BWW Review: WAITRESS, UK & Ireland Tour

BWW Review: WAITRESS, UK & Ireland Tour Waitress, previously resident at The Adelphi in London, is off on a UK and Ireland tour, kicking off at the New Wimbledon Theatre. It's the tale of waitress and pie creator extraordinaire Jenna, who unexpectedly finds herself pregnant. But will this unwanted twist in her story keep her tied down in a bad relationship or give her the chance to break free?

In the title role is Lucie Jones, who first came to prominence on X Factor before moving on to many theatre roles and even taking a turn as the UK's representative for Eurovision in 2017. She makes a very relatable Jenna, and her vocal power is undeniable. Look up "11 o'clock number" in the online dictionary and I'm pretty sure you'll find a clip of her performance of "She Used to be Mine". Musically and lyrically beautiful, it's one of those rare showstoppers that actually stops the show.

There's a really solid supporting cast too. Tamlyn Henderson makes Jenna's husband Earl truly horrible - potentially violent, definitely controlling, and gaslighting her to the point that you want to hurl your programme at him. Hard.

Jenna's fellow waitresses and partners in crime are the infinitely sassy Becky (Sandra Marvin) and initially timid but latterly liberated - in every sense - Dawn (Evelyn Hoskins). Both provide some great comic moments to counterbalance some of the darker plot points.

Matt Jay-Willis has some really nice comic timing and just enough nerdy charm as Jenna's gynaecologist Dr. Pomatter.

George Crawford as Dawn's dorky suitor Ogie shines in a particularly scene-stealing number, and Michael Starke gives a beautifully rounded performance as the curmudgeonly but kind diner owner Joe.

Great credit also goes to MD Ellen Campbell and her musicians, who are on stage throughout and zip through Sara Bareilles music with aplomb.
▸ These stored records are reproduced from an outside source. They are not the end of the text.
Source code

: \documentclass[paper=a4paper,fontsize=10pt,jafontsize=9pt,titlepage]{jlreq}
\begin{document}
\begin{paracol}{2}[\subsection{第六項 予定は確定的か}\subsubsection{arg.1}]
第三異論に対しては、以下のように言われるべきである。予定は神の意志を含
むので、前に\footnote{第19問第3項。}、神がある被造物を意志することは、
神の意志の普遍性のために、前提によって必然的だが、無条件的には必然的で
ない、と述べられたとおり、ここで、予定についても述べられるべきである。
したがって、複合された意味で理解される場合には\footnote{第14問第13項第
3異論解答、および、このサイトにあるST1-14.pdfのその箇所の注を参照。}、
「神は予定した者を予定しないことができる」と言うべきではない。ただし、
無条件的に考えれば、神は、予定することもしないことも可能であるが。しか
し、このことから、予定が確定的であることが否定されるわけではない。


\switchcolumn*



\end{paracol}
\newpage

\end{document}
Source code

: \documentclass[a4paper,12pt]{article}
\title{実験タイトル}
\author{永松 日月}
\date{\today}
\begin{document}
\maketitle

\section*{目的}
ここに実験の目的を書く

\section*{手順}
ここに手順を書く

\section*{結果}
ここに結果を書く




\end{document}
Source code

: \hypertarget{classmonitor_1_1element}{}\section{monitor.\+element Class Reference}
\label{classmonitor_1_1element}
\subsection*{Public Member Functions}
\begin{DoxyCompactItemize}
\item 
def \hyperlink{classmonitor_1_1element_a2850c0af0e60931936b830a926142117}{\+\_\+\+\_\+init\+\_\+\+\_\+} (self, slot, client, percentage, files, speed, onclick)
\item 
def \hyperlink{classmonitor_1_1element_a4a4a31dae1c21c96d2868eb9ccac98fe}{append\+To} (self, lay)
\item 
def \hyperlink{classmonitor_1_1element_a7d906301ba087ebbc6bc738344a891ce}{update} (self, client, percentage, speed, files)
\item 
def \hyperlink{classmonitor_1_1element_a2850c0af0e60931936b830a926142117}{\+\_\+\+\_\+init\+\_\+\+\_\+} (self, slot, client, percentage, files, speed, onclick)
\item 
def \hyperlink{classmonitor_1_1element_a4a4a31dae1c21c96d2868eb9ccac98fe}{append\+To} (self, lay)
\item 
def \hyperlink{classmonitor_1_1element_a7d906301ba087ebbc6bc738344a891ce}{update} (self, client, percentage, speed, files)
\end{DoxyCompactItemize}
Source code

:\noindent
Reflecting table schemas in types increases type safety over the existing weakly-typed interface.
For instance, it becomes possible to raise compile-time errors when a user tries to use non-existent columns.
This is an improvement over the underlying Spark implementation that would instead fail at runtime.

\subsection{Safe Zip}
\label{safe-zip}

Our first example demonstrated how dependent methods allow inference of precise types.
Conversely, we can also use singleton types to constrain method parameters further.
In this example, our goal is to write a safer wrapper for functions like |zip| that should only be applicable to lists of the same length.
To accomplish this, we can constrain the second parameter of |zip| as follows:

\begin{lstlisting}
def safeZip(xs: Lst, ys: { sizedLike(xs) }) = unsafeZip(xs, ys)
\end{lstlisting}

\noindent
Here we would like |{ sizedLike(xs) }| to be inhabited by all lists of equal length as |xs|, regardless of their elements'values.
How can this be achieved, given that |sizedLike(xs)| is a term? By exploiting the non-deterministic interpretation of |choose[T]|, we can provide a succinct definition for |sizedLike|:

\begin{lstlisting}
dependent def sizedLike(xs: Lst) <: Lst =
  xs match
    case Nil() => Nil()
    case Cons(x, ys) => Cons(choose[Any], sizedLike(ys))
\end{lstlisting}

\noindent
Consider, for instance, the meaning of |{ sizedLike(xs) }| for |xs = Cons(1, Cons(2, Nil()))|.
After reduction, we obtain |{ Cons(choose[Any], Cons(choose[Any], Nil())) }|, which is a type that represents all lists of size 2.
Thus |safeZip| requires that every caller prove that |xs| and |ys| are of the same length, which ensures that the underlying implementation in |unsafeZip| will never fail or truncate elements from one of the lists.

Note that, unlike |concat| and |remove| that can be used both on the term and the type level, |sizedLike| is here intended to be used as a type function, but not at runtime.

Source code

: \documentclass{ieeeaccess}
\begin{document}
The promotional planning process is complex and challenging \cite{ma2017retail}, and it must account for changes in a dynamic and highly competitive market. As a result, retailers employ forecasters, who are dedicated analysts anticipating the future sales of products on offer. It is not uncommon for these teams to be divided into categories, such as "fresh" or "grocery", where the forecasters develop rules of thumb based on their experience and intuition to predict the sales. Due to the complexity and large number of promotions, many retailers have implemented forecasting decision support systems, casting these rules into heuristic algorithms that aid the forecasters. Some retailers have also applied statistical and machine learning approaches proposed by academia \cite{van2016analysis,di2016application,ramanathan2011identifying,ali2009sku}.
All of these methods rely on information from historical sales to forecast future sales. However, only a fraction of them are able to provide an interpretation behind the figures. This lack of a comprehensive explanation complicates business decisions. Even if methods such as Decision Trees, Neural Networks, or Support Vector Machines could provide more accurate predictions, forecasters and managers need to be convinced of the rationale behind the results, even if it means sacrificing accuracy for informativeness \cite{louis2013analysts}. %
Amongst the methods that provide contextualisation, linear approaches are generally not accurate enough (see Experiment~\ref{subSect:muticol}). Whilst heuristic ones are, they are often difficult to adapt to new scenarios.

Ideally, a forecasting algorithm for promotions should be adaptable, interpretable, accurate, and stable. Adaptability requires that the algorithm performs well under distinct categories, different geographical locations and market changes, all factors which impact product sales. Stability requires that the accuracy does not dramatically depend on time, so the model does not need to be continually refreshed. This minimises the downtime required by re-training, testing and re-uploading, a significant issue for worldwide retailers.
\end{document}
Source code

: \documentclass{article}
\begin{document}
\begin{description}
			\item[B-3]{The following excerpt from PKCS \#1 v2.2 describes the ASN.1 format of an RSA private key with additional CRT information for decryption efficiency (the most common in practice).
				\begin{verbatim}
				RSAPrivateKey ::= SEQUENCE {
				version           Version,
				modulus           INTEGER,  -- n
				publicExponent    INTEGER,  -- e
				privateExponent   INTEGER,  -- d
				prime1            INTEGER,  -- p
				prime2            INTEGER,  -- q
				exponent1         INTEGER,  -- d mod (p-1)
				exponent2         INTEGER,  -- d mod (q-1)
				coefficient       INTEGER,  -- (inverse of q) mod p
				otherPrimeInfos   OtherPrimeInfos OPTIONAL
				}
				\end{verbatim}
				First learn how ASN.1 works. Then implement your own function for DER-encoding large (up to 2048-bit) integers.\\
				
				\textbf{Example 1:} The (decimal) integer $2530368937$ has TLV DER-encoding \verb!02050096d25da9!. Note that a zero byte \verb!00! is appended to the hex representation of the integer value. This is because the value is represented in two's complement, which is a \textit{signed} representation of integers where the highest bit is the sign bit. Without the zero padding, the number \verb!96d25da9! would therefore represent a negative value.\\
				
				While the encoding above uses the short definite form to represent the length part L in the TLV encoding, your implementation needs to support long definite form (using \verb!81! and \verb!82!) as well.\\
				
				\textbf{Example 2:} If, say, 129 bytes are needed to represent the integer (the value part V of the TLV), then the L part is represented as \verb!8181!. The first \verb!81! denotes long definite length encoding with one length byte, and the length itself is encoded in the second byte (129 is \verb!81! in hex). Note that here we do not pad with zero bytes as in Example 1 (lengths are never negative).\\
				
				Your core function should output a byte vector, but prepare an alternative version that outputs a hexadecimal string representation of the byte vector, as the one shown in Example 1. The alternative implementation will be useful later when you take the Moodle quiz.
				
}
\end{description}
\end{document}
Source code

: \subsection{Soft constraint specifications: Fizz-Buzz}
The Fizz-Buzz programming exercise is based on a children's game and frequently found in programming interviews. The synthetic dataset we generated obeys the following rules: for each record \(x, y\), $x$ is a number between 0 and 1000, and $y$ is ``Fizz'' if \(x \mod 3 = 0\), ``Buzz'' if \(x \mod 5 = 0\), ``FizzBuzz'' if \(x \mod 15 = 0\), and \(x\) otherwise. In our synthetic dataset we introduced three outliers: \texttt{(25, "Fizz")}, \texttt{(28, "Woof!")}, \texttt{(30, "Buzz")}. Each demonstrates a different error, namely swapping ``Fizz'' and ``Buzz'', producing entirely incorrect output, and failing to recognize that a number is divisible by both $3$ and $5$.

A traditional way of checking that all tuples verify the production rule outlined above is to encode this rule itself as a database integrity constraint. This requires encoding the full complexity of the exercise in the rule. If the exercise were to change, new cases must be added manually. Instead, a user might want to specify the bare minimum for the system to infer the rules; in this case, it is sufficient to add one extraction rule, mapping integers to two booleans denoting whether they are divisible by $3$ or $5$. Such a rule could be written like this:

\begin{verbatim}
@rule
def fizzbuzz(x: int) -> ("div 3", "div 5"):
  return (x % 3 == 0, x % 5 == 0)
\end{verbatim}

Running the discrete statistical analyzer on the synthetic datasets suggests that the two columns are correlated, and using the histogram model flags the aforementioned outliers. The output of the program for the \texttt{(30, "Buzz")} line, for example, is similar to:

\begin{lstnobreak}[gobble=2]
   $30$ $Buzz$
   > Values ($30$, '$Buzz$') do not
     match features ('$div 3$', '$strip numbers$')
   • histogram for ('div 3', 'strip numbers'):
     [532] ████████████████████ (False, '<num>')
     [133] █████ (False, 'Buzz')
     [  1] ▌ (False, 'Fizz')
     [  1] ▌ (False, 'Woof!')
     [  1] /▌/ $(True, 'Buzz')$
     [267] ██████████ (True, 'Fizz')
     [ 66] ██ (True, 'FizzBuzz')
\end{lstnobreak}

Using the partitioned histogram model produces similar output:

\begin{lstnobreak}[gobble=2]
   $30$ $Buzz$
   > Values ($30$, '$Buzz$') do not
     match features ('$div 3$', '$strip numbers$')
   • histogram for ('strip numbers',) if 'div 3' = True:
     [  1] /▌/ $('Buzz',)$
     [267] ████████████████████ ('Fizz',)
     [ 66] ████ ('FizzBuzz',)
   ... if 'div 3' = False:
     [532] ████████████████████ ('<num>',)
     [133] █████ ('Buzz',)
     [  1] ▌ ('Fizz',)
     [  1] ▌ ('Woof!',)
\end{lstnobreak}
Although there aren't too many you'll-be-humming-it-on-your-way-home tunes, it's all pleasant on the ear and there are some lovely harmonies to enjoy.

Waitress touches on some unusual subjects for musical theatre - unwanted pregnancy and abusive relationships wouldn't typically be considered go-to topics for the genre - but this makes for an interesting and pleasingly quirky show that, in spite of its fairly simple book, pushes you to really root for its unassuming heroine.